### What to produce
What lines of the data below hold "React를"? Show them.

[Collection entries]
↓↓↓

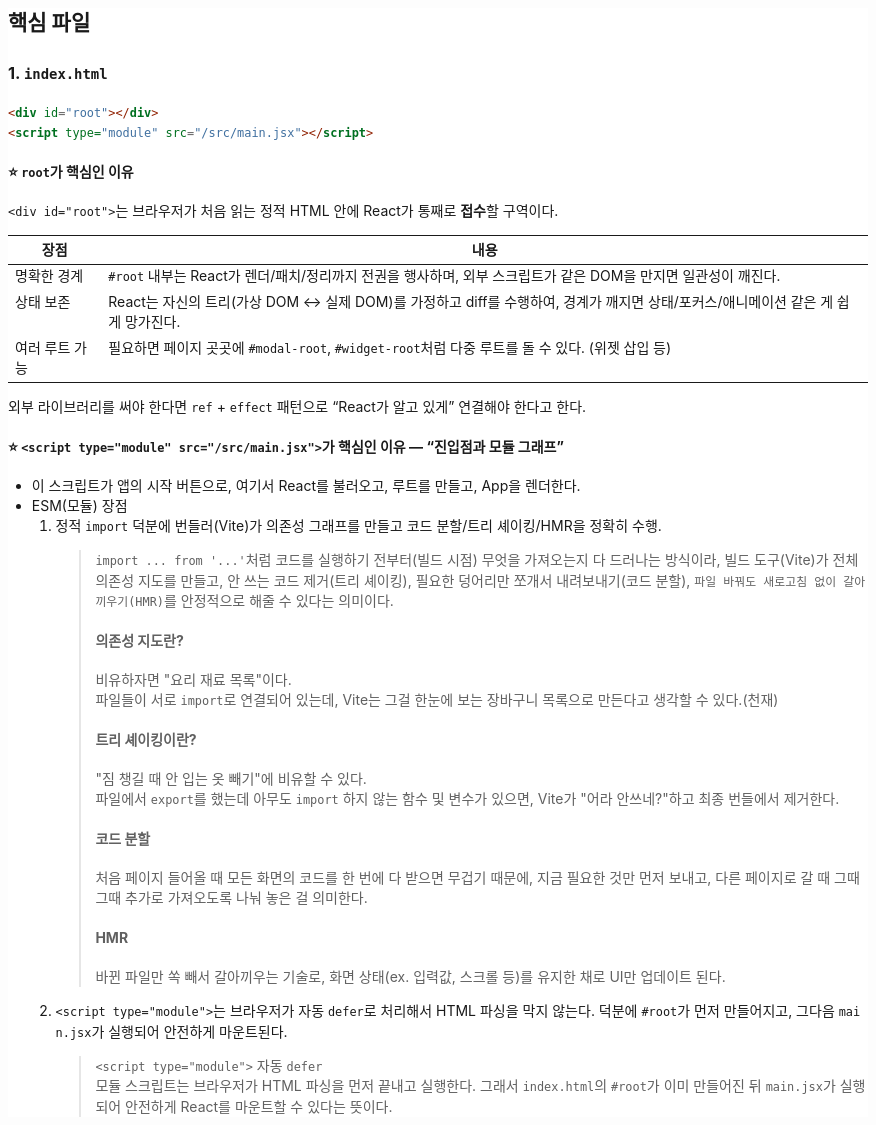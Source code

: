## 핵심 파일

### 1. `index.html`

```html
<div id="root"></div>
<script type="module" src="/src/main.jsx"></script>
```

#### ⭐️ `root`가 핵심인 이유

`<div id="root">`는 브라우저가 처음 읽는 정적 HTML 안에 React가 통째로 **접수**할 구역이다.

| 장점           | 내용                                                                                                                             |
| -------------- | -------------------------------------------------------------------------------------------------------------------------------- |
| 명확한 경계    | `#root` 내부는 React가 렌더/패치/정리까지 전권을 행사하며, 외부 스크립트가 같은 DOM을 만지면 일관성이 깨진다.                    |
| 상태 보존      | React는 자신의 트리(가상 DOM ↔ 실제 DOM)를 가정하고 diff를 수행하여, 경계가 깨지면 상태/포커스/애니메이션 같은 게 쉽게 망가진다. |
| 여러 루트 가능 | 필요하면 페이지 곳곳에 `#modal-root`, `#widget-root`처럼 다중 루트를 돌 수 있다. (위젯 삽입 등)                                  |

외부 라이브러리를 써야 한다면 `ref` + `effect` 패턴으로 “React가 알고 있게” 연결해야 한다고 한다.

#### ⭐️ `<script type="module" src="/src/main.jsx">`가 핵심인 이유 — “진입점과 모듈 그래프”

- 이 스크립트가 앱의 시작 버튼으로, 여기서 React를 불러오고, 루트를 만들고, App을 렌더한다.
- ESM(모듈) 장점
  1. 정적 `import` 덕분에 번들러(Vite)가 의존성 그래프를 만들고 코드 분할/트리 셰이킹/HMR을 정확히 수행.
     > `import ... from '...'`처럼 코드를 실행하기 전부터(빌드 시점) 무엇을 가져오는지 다 드러나는 방식이라, 빌드 도구(Vite)가 전체 의존성 지도를 만들고, 안 쓰는 코드 제거(트리 셰이킹), 필요한 덩어리만 쪼개서 내려보내기(코드 분할), `파일 바꿔도 새로고침 없이 갈아끼우기(HMR)`를 안정적으로 해줄 수 있다는 의미이다.
     >
     > #### 의존성 지도란?
     >
     > 비유하자면 "요리 재료 목록"이다.<br/>
     > 파일들이 서로 `import`로 연결되어 있는데, Vite는 그걸 한눈에 보는 장바구니 목록으로 만든다고 생각할 수 있다.(천재)
     >
     > #### 트리 셰이킹이란?
     >
     > "짐 챙길 때 안 입는 옷 빼기"에 비유할 수 있다.<br/>
     > 파일에서 `export`를 했는데 아무도 `import` 하지 않는 함수 및 변수가 있으면, Vite가 "어라 안쓰네?"하고 최종 번들에서 제거한다.
     >
     > #### 코드 분할
     >
     > 처음 페이지 들어올 때 모든 화면의 코드를 한 번에 다 받으면 무겁기 때문에, 지금 필요한 것만 먼저 보내고, 다른 페이지로 갈 때 그때그때 추가로 가져오도록 나눠 놓은 걸 의미한다.
     >
     > #### HMR
     >
     > 바뀐 파일만 쏙 빼서 갈아끼우는 기술로, 화면 상태(ex. 입력값, 스크롤 등)를 유지한 채로 UI만 업데이트 된다.
  2. `<script type="module">`는 브라우저가 자동 `defer`로 처리해서 HTML 파싱을 막지 않는다. 덕분에 `#root`가 먼저 만들어지고, 그다음 `main.jsx`가 실행되어 안전하게 마운트된다.
     > `<script type="module">` 자동 `defer`<br/>
     > 모듈 스크립트는 브라우저가 HTML 파싱을 먼저 끝내고 실행한다. 그래서 `index.html`의 `#root`가 이미 만들어진 뒤 `main.jsx`가 실행되어 안전하게 React를 마운트할 수 있다는 뜻이다.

↑↑↑

### Result for this exercise
- 이 스크립트가 앱의 시작 버튼으로, 여기서 React를 불러오고, 루트를 만들고, App을 렌더한다.
     > 모듈 스크립트는 브라우저가 HTML 파싱을 먼저 끝내고 실행한다. 그래서 `index.html`의 `#root`가 이미 만들어진 뒤 `main.jsx`가 실행되어 안전하게 React를 마운트할 수 있다는 뜻이다.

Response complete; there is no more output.